Antonia Murphy: Yeah! Alpacas are neurotic and, if you get too close, they’ll spit at you.
Rico Gagliano: At first, when you first get these things, you think they’re going to attack you.
Antonia Murphy: Yeah, they’ve kicked a couple kids. They’re a little high-strung. The big white one has appointed himself the leader of the pack, and, so, if a child gets too close, he’ll kick. But, they don’t have hooves like cows or sheep, they have pads on their feet like dogs, so it’s mostly just a scary experience.
Rico Gagliano: But you do describe just, like, literally being covered with green goo, that you describe as “smelling like a grave.”
Antonia Murphy: Well, I mean, it smells… It’s this sort of fermented slime of the grass that has been digesting for the last few days inside them. So, yes. It’s not cologne.

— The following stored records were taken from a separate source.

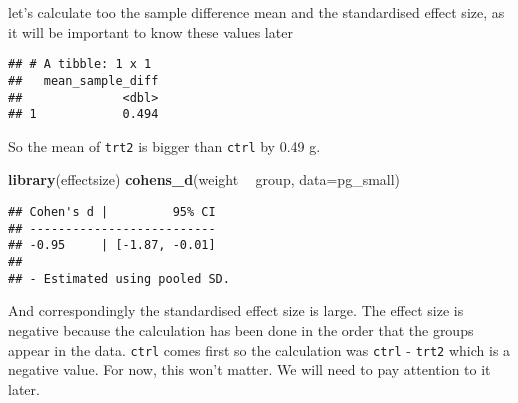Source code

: \documentclass[
]{book}
\newenvironment{Shaded}{\begin{snugshade}}{\end{snugshade}}
\newcommand{\DataTypeTok}[1]{\textcolor[rgb]{0.13,0.29,0.53}{#1}}
\newcommand{\KeywordTok}[1]{\textcolor[rgb]{0.13,0.29,0.53}{\textbf{#1}}}
\newcommand{\NormalTok}[1]{#1}
\newcommand{\OperatorTok}[1]{\textcolor[rgb]{0.81,0.36,0.00}{\textbf{#1}}}
\newcommand{\StringTok}[1]{\textcolor[rgb]{0.31,0.60,0.02}{#1}}
\begin{document}
let's calculate too the sample difference mean and the standardised effect size, as it will be important to know these values later

\begin{Shaded}
\end{Shaded}

\begin{verbatim}
## # A tibble: 1 x 1
##   mean_sample_diff
##              <dbl>
## 1            0.494
\end{verbatim}

So the mean of \texttt{trt2} is bigger than \texttt{ctrl} by 0.49 g.

\begin{Shaded}
\begin{Highlighting}[]
\KeywordTok{library}\NormalTok{(effectsize)}
\KeywordTok{cohens_d}\NormalTok{(weight }\OperatorTok{~}\StringTok{ }\NormalTok{group, }\DataTypeTok{data=}\NormalTok{pg_small)}
\end{Highlighting}
\end{Shaded}

\begin{verbatim}
## Cohen's d |         95% CI
## --------------------------
## -0.95     | [-1.87, -0.01]
## 
## - Estimated using pooled SD.
\end{verbatim}

And correspondingly the standardised effect size is large. The effect size is negative because the calculation has been done in the order that the groups appear in the data. \texttt{ctrl} comes first so the calculation was \texttt{ctrl} - \texttt{trt2} which is a negative value. For now, this won't matter. We will need to pay attention to it later.
\end{document}
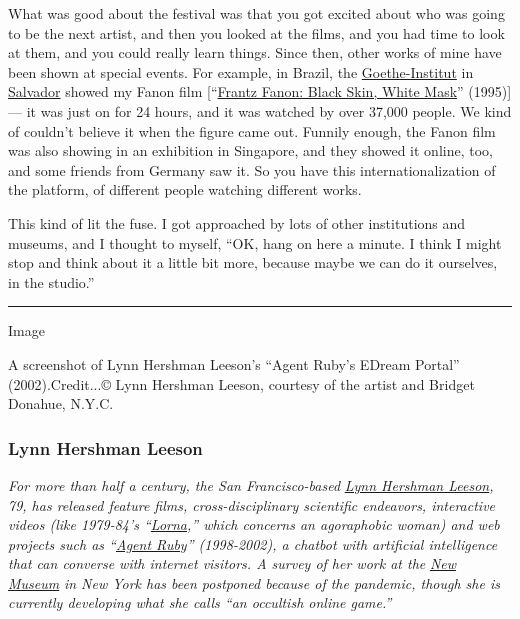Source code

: What was good about the festival was that you got excited about who was
going to be the next artist, and then you looked at the films, and you
had time to look at them, and you could really learn things. Since then,
other works of mine have been shown at special events. For example, in
Brazil, the
\href{https://www.goethe.de/ins/br/pt/sta/sal.html}{Goethe-Institut} in
\href{https://www.nytimes.com/2019/01/24/travel/what-to-do-in-salvador-brazil.html}{Salvador}
showed my Fanon film
{[}``\href{https://www.isaacjulien.com/projects/frantz-fanon-black-skin-white-mask/}{Frantz
Fanon: Black Skin, White Mask}'' (1995){]} --- it was just on for 24
hours, and it was watched by over 37,000 people. We kind of couldn't
believe it when the figure came out. Funnily enough, the Fanon film was
also showing in an exhibition in Singapore, and they showed it online,
too, and some friends from Germany saw it. So you have this
internationalization of the platform, of different people watching
different works.

This kind of lit the fuse. I got approached by lots of other
institutions and museums, and I thought to myself, ``OK, hang on here a
minute. I think I might stop and think about it a little bit more,
because maybe we can do it ourselves, in the studio.''

\begin{center}\rule{0.5\linewidth}{\linethickness}\end{center}

Image

A screenshot of Lynn Hershman Leeson's ``Agent Ruby's EDream Portal''
(2002).Credit...© Lynn Hershman Leeson, courtesy of the artist and
Bridget Donahue, N.Y.C.

\hypertarget{lynn-hershman-leeson}{%
\subsubsection{\texorpdfstring{\textbf{Lynn Hershman
Leeson}}{Lynn Hershman Leeson}}\label{lynn-hershman-leeson}}

\emph{For more than half a century, the San Francisco-based}
\href{https://www.nytimes.com/2019/11/08/arts/design/Lynn-Hershman-Leeson-Shed-art-technology.html}{\emph{Lynn
Hershman Leeson}}\emph{, 79, has released feature films,
cross-disciplinary scientific endeavors, interactive videos (like
1979-84's
``}\href{https://www.lynnhershman.com/lorna/}{\emph{Lorna}}\emph{,''
which concerns an agoraphobic woman) and web projects such as
``}\href{http://www.lynnhershman.com/agent-ruby/}{\emph{Agent
Ruby}}\emph{'' (1998-2002), a chatbot with artificial intelligence that
can converse with internet visitors. A survey of her work at the}
\href{https://www.nytimes.com/topic/organization/new-museum-of-contemporary-art}{\emph{New
Museum}} \emph{in New York has been postponed because of the pandemic,
though she is currently developing what she calls ``an occultish online
game.''}

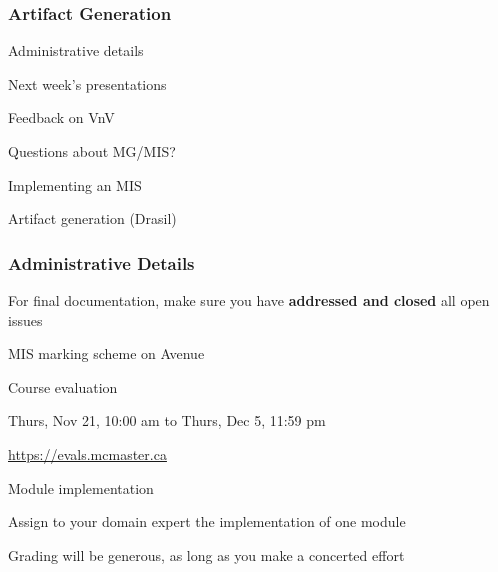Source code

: \documentclass[t,12pt,numbers,fleqn]{beamer}
\begin{document}



\begin{frame}
\frametitle{Artifact Generation}

\bi
\item Administrative details
\item Next week's presentations
\item Feedback on VnV
\item Questions about MG/MIS?
\item Implementing an MIS 
\item Artifact generation (Drasil)
\ei
\end{frame}


\begin{frame}
\frametitle{Administrative Details}

\bi
\item For final documentation, make sure you have \textbf{addressed and closed}
  all open issues
\item MIS marking scheme on Avenue
\item Course evaluation
\bi
\item Thurs, Nov 21, 10:00 am to Thurs, Dec 5, 11:59 pm
\item \url{https://evals.mcmaster.ca}
\ei
\item Module implementation
\bi
\item Assign to your domain expert the implementation of one module
\item Grading will be generous, as long as you make a concerted effort
\ei
\ei

\end{frame}

\end{document}

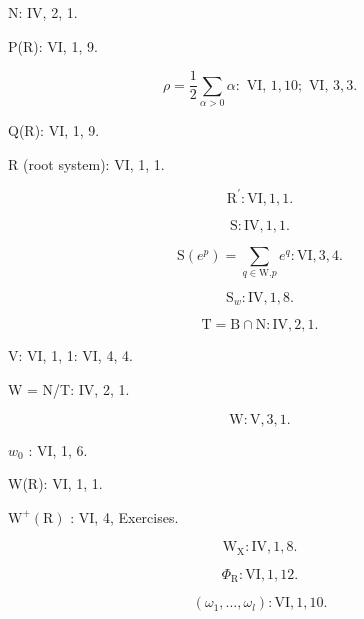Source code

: N: IV, 2, 1.

P(R): VI, 1, 9.

\[
\rho = \frac {1}{2} \sum_ {\alpha > 0} \alpha : \text { VI, } 1, 10; \text { VI, } 3, 3.
\]

Q(R): VI, 1, 9.

R (root system): VI, 1, 1.

\[
\mathrm{R} ^ {\prime}: \mathrm{VI}, 1, 1.
\]

\[
\mathrm{S:IV,1,1.}
\]

\[
\mathrm{S} (e ^ {p}) = \sum_ {q \in \mathrm{W}. p} e ^ {q}: \mathrm{VI}, 3, 4.
\]

\[
\mathrm{S} _ {w}: \mathrm{IV}, 1, 8.
\]

\[
\mathrm{T} = \mathrm{B} \cap \mathrm{N}: \mathrm{IV}, 2, 1.
\]

V: VI, 1, 1: VI, 4, 4.

W = N/T: IV, 2, 1.

\[
\mathrm{W}: \mathrm{V}, 3, 1.
\]

\(w_{0}\) : VI, 1, 6.

W(R): VI, 1, 1.

\(\mathrm{W}^{+}(\mathrm{R})\) : VI, 4, Exercises.

\[
\mathrm{W} _ {\mathrm{X}}: \mathrm{IV}, 1, 8.
\]

\[
\Phi_ {\mathrm{R}}: \mathrm{VI}, 1, 12.
\]

\[
(\omega_ {1}, \dots , \omega_ {l}) \colon \mathrm{VI,1,10.}
\]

Rico Gagliano: Delightful. A goat?
Antonia Murphy: Ah! Goat! When they give birth, a giant bubble comes out the backside. A large water balloon came out of my goat. At first I was alarmed, but then I looked closely, and saw that there was a little face in there, and a little hoof. But it was terrifying at first.
Rico Gagliano: Of course! So, you’re saying, you really didn’t know what you were doing. How did you kind of justify yourself to those lifers that had been in it forever?
Antonia Murphy: At first the farmers didn’t take me seriously at all. This might have had to do with the fact that I talk like an American and I wore Halloween animal ears all the time. But they saw that, as we were acquiring animals, they were well taken care of. Because the farmers wouldn’t give me any information, I went and talked to a veterinarian with a whole list of questions. I checked books out of the library. I asked as many questions as I could, even when they answered me in a grumpy tone of voice. And farmers can see – they may not say much – but they’ll look over and they can see if your animals are well taken care of. And so, slowly, grudgingly, now they’re starting to smile at me. Sometimes I’ll even get a wave!
Rico Gagliano: There have been a lot of very earnest books about urban folks moving to the country. This is not one of those. You clearly see the kind of insanity of what you’re doing and the oddness of the community you are a part of, but you’re still there. Was there a moment when you felt like you finally fit in?
Antonia Murphy: When we bought land. That made a difference. Because that meant we were serious about staying there. Also I talk about, in the book, how my son has an on-going medical condition, and he had a bit of a crisis during that year that I tell about. I was away, in America. And our friends drove to the hospital, made sure there was dinner on the table, took care of our younger daughter, they were just right there, no questions asked. That really made me feel like we had come home.
Rico Gagliano: You don’t think the same thing would happen in a different place?
Antonia Murphy: I think people are basically decent anywhere, but, when you live in the city, you can depend on 911. In the countryside, it would take longer for emergency services to get out there than for you to just drive yourself. People have to rely on one another more.
Rico Gagliano: Do you plan on staying forever? Would you ever go back to the city at this point?
Antonia Murphy: I don’t know! Sometimes… I turned to Peter the other day, my husband Peter, and I said, “I miss America.” And he said, “Aww, you’re my Miss America.”